27 de junio 2011 - 00:00

Ejemplos de la no tragedia

Los violentísimos incidentes protagonizados ayer por los frustrados hinchas de River Plate por el descenso al torneo Nacional B no registran antecedentes en lo que hace a otros grandes en igual situación, y hacen imposible no recordar lo sucedido en el pasado en circunstancias similares. Que sirvan estos ejemplos para que River Plate encuentre rápidamente el rumbo del regreso al lugar que, obviamente, merece. Pero para que esto suceda, parece una condición indispensable que quienes ayer recurrieron a la violencia no tengan lugar en ese futuro. Esos delincuentes hicieron mucho más que un descenso para que River sea hoy un poco menos grande que ayer. Veamos:

· San Lorenzo ya había perdido contra Argentinos Juniors 1-0 en el viejo y británico estadio de Ferro Carril Oeste, y acababa de convertirse en el primero de los cinco grandes «históricos» en descender. Era el 15 de agosto de 1981, un sábado de sol en Buenos Aires. Pese a lo dramático del momento y de lo doloroso de la derrota para los «cuervos», no hubo incidentes; la hinchada de San Lorenzo, revoleando sus remeras, suéteres y camperas, despidió a sus jugadores cantando: «Ciclón, Ciclón, es sólo un año; te vamos a seguir, adonde quieras ir». Cumplieron: San Lorenzo jugó «de local» (por su gran convocatoria) todos los partidos del campeonato de Primera B (que así se llamaba por esa época), casi siempre en las canchas de Vélez, Boca y River, de local y de «visitante». Y ganó el torneo de punta a punta.

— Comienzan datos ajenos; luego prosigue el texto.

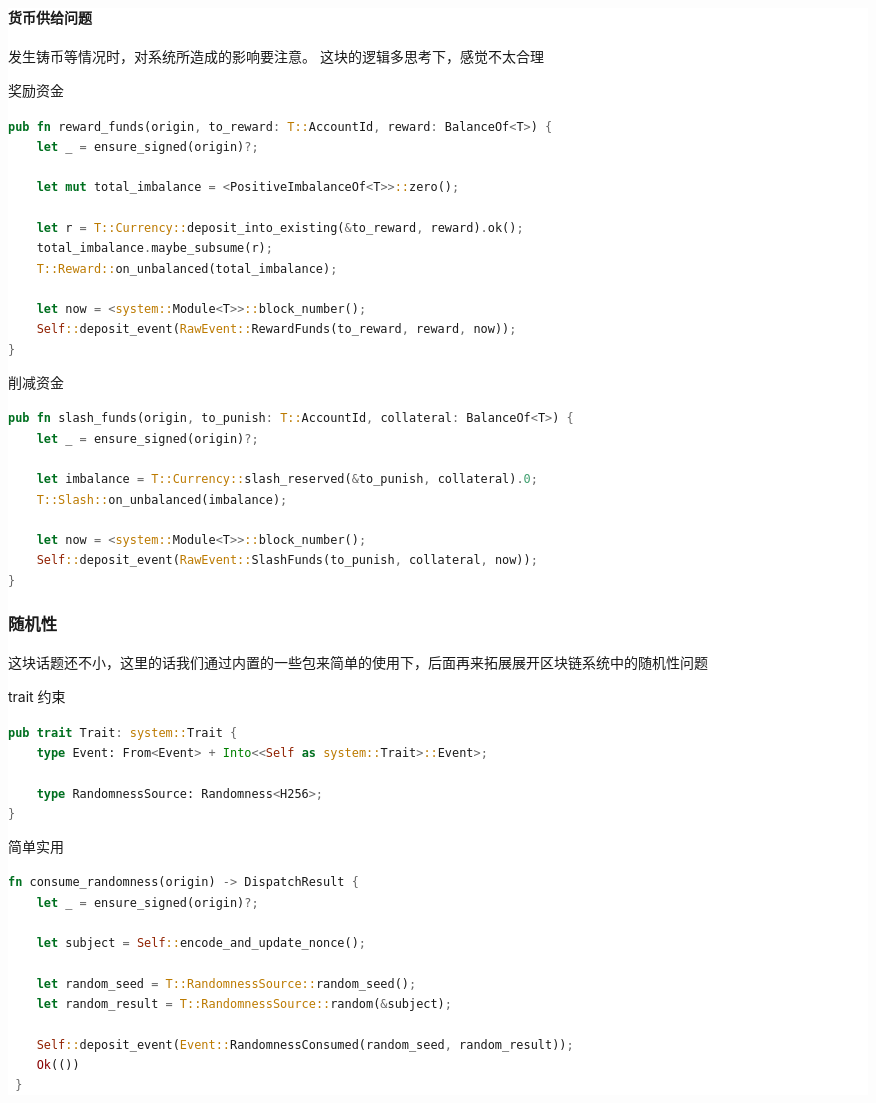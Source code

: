 #### 货币供给问题

发生铸币等情况时，对系统所造成的影响要注意。 这块的逻辑多思考下，感觉不太合理

奖励资金

```rust
pub fn reward_funds(origin, to_reward: T::AccountId, reward: BalanceOf<T>) {
    let _ = ensure_signed(origin)?;

    let mut total_imbalance = <PositiveImbalanceOf<T>>::zero();

    let r = T::Currency::deposit_into_existing(&to_reward, reward).ok();
    total_imbalance.maybe_subsume(r);
    T::Reward::on_unbalanced(total_imbalance);

    let now = <system::Module<T>>::block_number();
    Self::deposit_event(RawEvent::RewardFunds(to_reward, reward, now));
}
```

削减资金

```rust
pub fn slash_funds(origin, to_punish: T::AccountId, collateral: BalanceOf<T>) {
    let _ = ensure_signed(origin)?;

    let imbalance = T::Currency::slash_reserved(&to_punish, collateral).0;
    T::Slash::on_unbalanced(imbalance);

    let now = <system::Module<T>>::block_number();
    Self::deposit_event(RawEvent::SlashFunds(to_punish, collateral, now));
}
```

### 随机性

这块话题还不小，这里的话我们通过内置的一些包来简单的使用下，后面再来拓展展开区块链系统中的随机性问题

trait 约束

```rust
pub trait Trait: system::Trait {
    type Event: From<Event> + Into<<Self as system::Trait>::Event>;

    type RandomnessSource: Randomness<H256>;
}
```

简单实用

```rust
fn consume_randomness(origin) -> DispatchResult {
    let _ = ensure_signed(origin)?;
  
    let subject = Self::encode_and_update_nonce();

    let random_seed = T::RandomnessSource::random_seed();
    let random_result = T::RandomnessSource::random(&subject);

    Self::deposit_event(Event::RandomnessConsumed(random_seed, random_result));
    Ok(())
 }
```
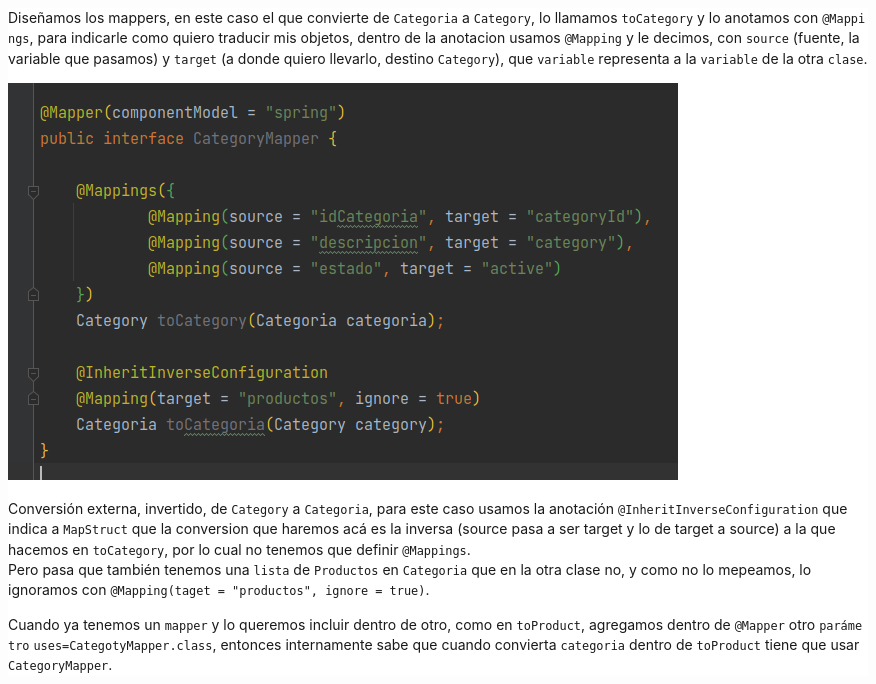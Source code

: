 Diseñamos los mappers, en este caso el que convierte de `Categoria` a `Category`, lo llamamos `toCategory` y lo anotamos con `@Mappings`, para indicarle como quiero traducir mis objetos, dentro de la anotacion usamos `@Mapping` y le decimos, con `source` (fuente, la variable que pasamos) y `target` (a donde quiero llevarlo, destino `Category`), que `variable` representa a la `variable` de la otra `clase`.

![22_MapStruct_01](src/Curso_de_Java_Spring/22_MapStruct_01.png)

Conversión externa, invertido, de `Category` a `Categoria`, para este caso usamos la anotación `@InheritInverseConfiguration` que indica a `MapStruct` que la conversion que haremos acá es la inversa (source pasa a ser target y lo de target a source) a la que hacemos en `toCategory`, por lo cual no tenemos que definir `@Mappings`.  
Pero pasa que también tenemos una `lista` de `Productos` en `Categoria` que en la otra clase no, y como no lo mepeamos, lo ignoramos con `@Mapping(taget = "productos", ignore = true)`.

Cuando ya tenemos un `mapper` y lo queremos incluir dentro de otro, como en `toProduct`, agregamos dentro de `@Mapper` otro `parámetro` `uses=CategotyMapper.class`, entonces internamente sabe que cuando convierta `categoria` dentro de `toProduct` tiene que usar `CategoryMapper`.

· El 22 de diciembre de 1983 Independiente se consagró campeón en su estadio, aventajando por un punto a San Lorenzo y derrotando a Racing Club en el clásico de Avellaneda. La particularidad de ese encuentro fue que dos fechas antes el visitante había descendido a la B, tras una derrota contra -ironías del fútbol- Racing (pero de Córdoba) por 4 a 3.

La cancha, repleta de hinchas de ambos equipos (era un día de semana por la tarde, dos días después sería Nochebuena), se vació sin incidentes, luego de los festejos del «rojo» y de las promesas de un pronto regreso de la «Academia» a la máxima categoría.

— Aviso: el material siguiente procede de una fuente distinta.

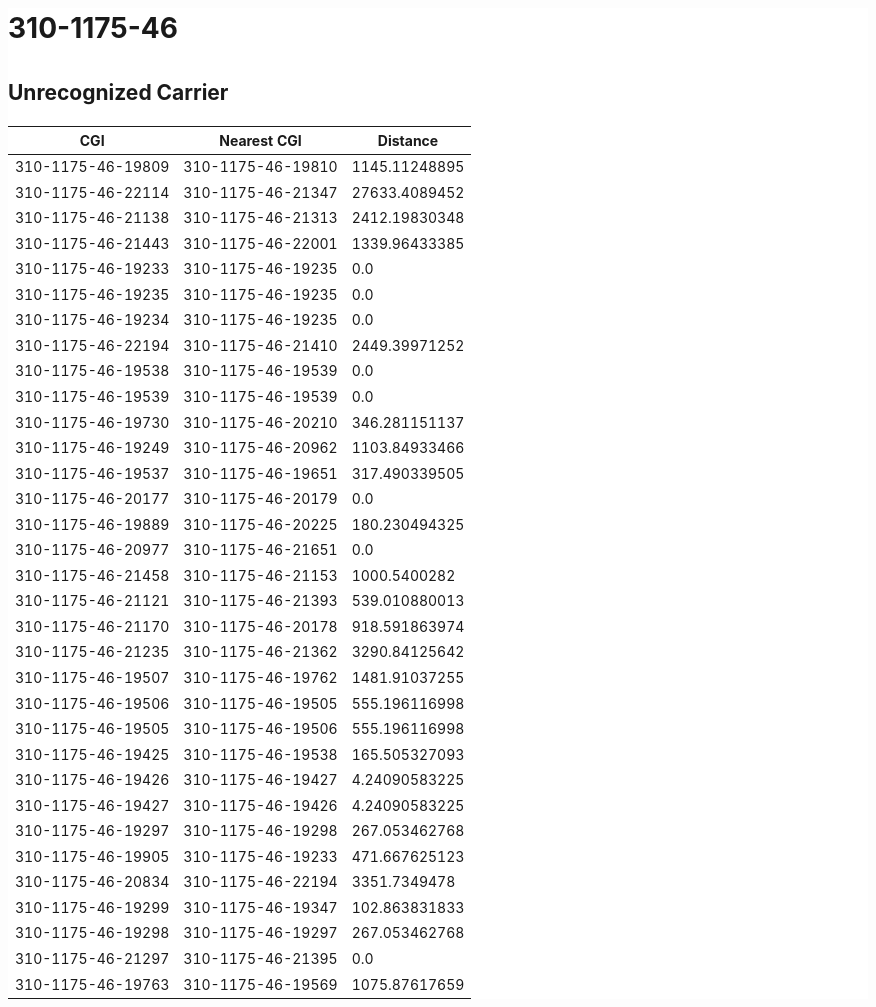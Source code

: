 # 310-1175-46
## Unrecognized Carrier


| CGI | Nearest CGI | Distance |
|-----|-------------|----------|
| 310-1175-46-19809 | 310-1175-46-19810 | 1145.11248895 |
| 310-1175-46-22114 | 310-1175-46-21347 | 27633.4089452 |
| 310-1175-46-21138 | 310-1175-46-21313 | 2412.19830348 |
| 310-1175-46-21443 | 310-1175-46-22001 | 1339.96433385 |
| 310-1175-46-19233 | 310-1175-46-19235 | 0.0 |
| 310-1175-46-19235 | 310-1175-46-19235 | 0.0 |
| 310-1175-46-19234 | 310-1175-46-19235 | 0.0 |
| 310-1175-46-22194 | 310-1175-46-21410 | 2449.39971252 |
| 310-1175-46-19538 | 310-1175-46-19539 | 0.0 |
| 310-1175-46-19539 | 310-1175-46-19539 | 0.0 |
| 310-1175-46-19730 | 310-1175-46-20210 | 346.281151137 |
| 310-1175-46-19249 | 310-1175-46-20962 | 1103.84933466 |
| 310-1175-46-19537 | 310-1175-46-19651 | 317.490339505 |
| 310-1175-46-20177 | 310-1175-46-20179 | 0.0 |
| 310-1175-46-19889 | 310-1175-46-20225 | 180.230494325 |
| 310-1175-46-20977 | 310-1175-46-21651 | 0.0 |
| 310-1175-46-21458 | 310-1175-46-21153 | 1000.5400282 |
| 310-1175-46-21121 | 310-1175-46-21393 | 539.010880013 |
| 310-1175-46-21170 | 310-1175-46-20178 | 918.591863974 |
| 310-1175-46-21235 | 310-1175-46-21362 | 3290.84125642 |
| 310-1175-46-19507 | 310-1175-46-19762 | 1481.91037255 |
| 310-1175-46-19506 | 310-1175-46-19505 | 555.196116998 |
| 310-1175-46-19505 | 310-1175-46-19506 | 555.196116998 |
| 310-1175-46-19425 | 310-1175-46-19538 | 165.505327093 |
| 310-1175-46-19426 | 310-1175-46-19427 | 4.24090583225 |
| 310-1175-46-19427 | 310-1175-46-19426 | 4.24090583225 |
| 310-1175-46-19297 | 310-1175-46-19298 | 267.053462768 |
| 310-1175-46-19905 | 310-1175-46-19233 | 471.667625123 |
| 310-1175-46-20834 | 310-1175-46-22194 | 3351.7349478 |
| 310-1175-46-19299 | 310-1175-46-19347 | 102.863831833 |
| 310-1175-46-19298 | 310-1175-46-19297 | 267.053462768 |
| 310-1175-46-21297 | 310-1175-46-21395 | 0.0 |
| 310-1175-46-19763 | 310-1175-46-19569 | 1075.87617659 |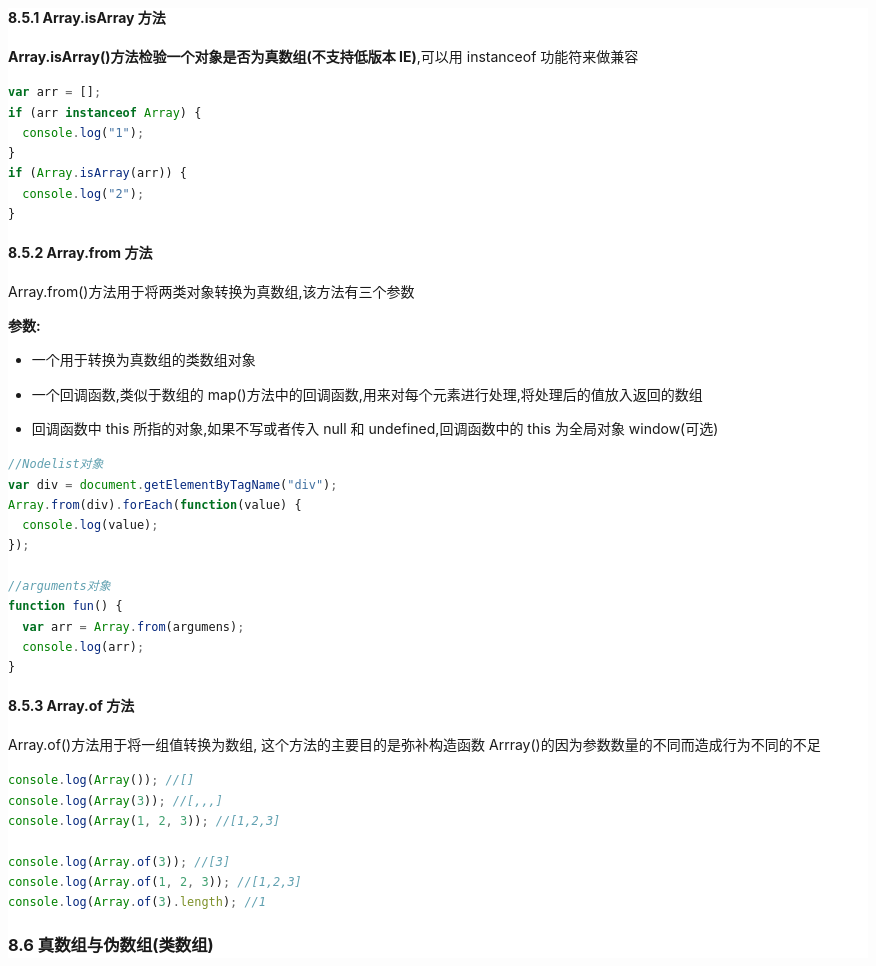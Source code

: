 #### 8.5.1 Array.isArray 方法

**Array.isArray()方法检验一个对象是否为真数组(不支持低版本 IE)**,可以用 instanceof 功能符来做兼容

```js
var arr = [];
if (arr instanceof Array) {
  console.log("1");
}
if (Array.isArray(arr)) {
  console.log("2");
}
```

#### 8.5.2 Array.from 方法

Array.from()方法用于将两类对象转换为真数组,该方法有三个参数

**参数:**

- 一个用于转换为真数组的类数组对象

- 一个回调函数,类似于数组的 map()方法中的回调函数,用来对每个元素进行处理,将处理后的值放入返回的数组

- 回调函数中 this 所指的对象,如果不写或者传入 null 和 undefined,回调函数中的 this 为全局对象 window(可选)

```js
//Nodelist对象
var div = document.getElementByTagName("div");
Array.from(div).forEach(function(value) {
  console.log(value);
});

//arguments对象
function fun() {
  var arr = Array.from(argumens);
  console.log(arr);
}
```

#### 8.5.3 Array.of 方法

Array.of()方法用于将一组值转换为数组,
这个方法的主要目的是弥补构造函数 Arrray()的因为参数数量的不同而造成行为不同的不足

```js
console.log(Array()); //[]
console.log(Array(3)); //[,,,]
console.log(Array(1, 2, 3)); //[1,2,3]

console.log(Array.of(3)); //[3]
console.log(Array.of(1, 2, 3)); //[1,2,3]
console.log(Array.of(3).length); //1
```

### 8.6 真数组与伪数组(类数组)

El retorno de Racing no fue inmediato: tuvo que pasar dos años en la B. Su hinchada soportó estoicamente en 1984 que Gimnasia y Esgrima La Plata lo condenara a pasar un año más en el limbo del ascenso, tras dos finales en las que la «Academia» fue superada en ambas. Un año más tarde ganaría la final del torneo reducido ante Atlanta, y regresaría a la Primera División. No le fue sencillo a Racing su paso por la B: su estadio fue alquilado para depósito de papas y sus jugadores a un club mendocino (de lo contrario, habrían pasado un semestre sin jugar).

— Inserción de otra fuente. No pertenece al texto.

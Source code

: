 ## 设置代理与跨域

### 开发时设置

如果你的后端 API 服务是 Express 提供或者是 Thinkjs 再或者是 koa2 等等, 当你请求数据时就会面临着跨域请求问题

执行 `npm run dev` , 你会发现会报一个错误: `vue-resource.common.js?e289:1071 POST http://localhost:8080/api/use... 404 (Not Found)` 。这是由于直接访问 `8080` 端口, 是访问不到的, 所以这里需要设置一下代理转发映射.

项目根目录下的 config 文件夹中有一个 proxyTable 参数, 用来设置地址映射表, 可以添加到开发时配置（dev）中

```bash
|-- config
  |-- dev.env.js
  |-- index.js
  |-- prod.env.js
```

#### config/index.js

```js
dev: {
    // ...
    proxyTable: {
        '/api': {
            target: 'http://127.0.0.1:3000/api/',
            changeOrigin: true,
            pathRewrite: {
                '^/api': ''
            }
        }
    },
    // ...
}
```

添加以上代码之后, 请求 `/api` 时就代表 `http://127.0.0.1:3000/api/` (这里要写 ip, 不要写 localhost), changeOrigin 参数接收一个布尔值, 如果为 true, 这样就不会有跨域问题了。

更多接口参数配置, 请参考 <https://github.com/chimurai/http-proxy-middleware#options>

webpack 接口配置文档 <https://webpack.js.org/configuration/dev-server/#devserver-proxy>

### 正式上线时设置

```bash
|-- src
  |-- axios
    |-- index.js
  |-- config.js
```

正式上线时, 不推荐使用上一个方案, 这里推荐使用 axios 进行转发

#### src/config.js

· Si bien no está entre los «grandes» tradicionales, Rosario Central es una de las entidades de mayor convocatoria del país. «El Canalla» también protagonizó dos descensos en las últimas décadas: en 1984 bajó a la B y su gente hizo algo similar a los de San Lorenzo y Racing en cuanto a violencia: nada. En 1987, el año de su retorno, salió campeón de Primera División. El año pasado cayó 3-0 de local contra All Boys frente a 45.000 de sus hinchas y perdió la categoría. Como prueba de los cambios que se verifican a simple vista en la sociedad argentina -reflejados en las conductas patológicas que se manifiestan en el fútbol-, esa vez se produjeron incidentes dentro y fuera del estadio, hubo una marcha contra el presidente del club Horacio Usandizaga y éste debió abandonar el cargo.

Sin embargo, ni siquiera lo sucedido el año pasado en el Gigante de Arroyito -y ningún descenso de los «grandes»- puede comparase con lo ocurrido ayer en el estadio de River Plate y en sus inmediaciones. La violencia desplegada por un grupo numeroso de hinchas del club descendido no tiene parangón en la historia de los más poderosos del fútbol mundial, ya no sólo en la Argentina.

Cabe recordar que se fueron a la B clubes tanto o más grandes que River Plate, como el Manchester United, la Juventus, la Roma, el Milan, el Bayern Munich, el Olympique Lyonnais y el Olympique Marseille (que son el «Boca» y el «River» de Francia) y el Atlético Madrid, por citar sólo algunos nombres. El United, además, fue enviado a la «relegation» nada menos que por sus odiados conciudadanos del Manchester City; ocurrió en 1974. Después se convertiría en la megacorporación que es hoy.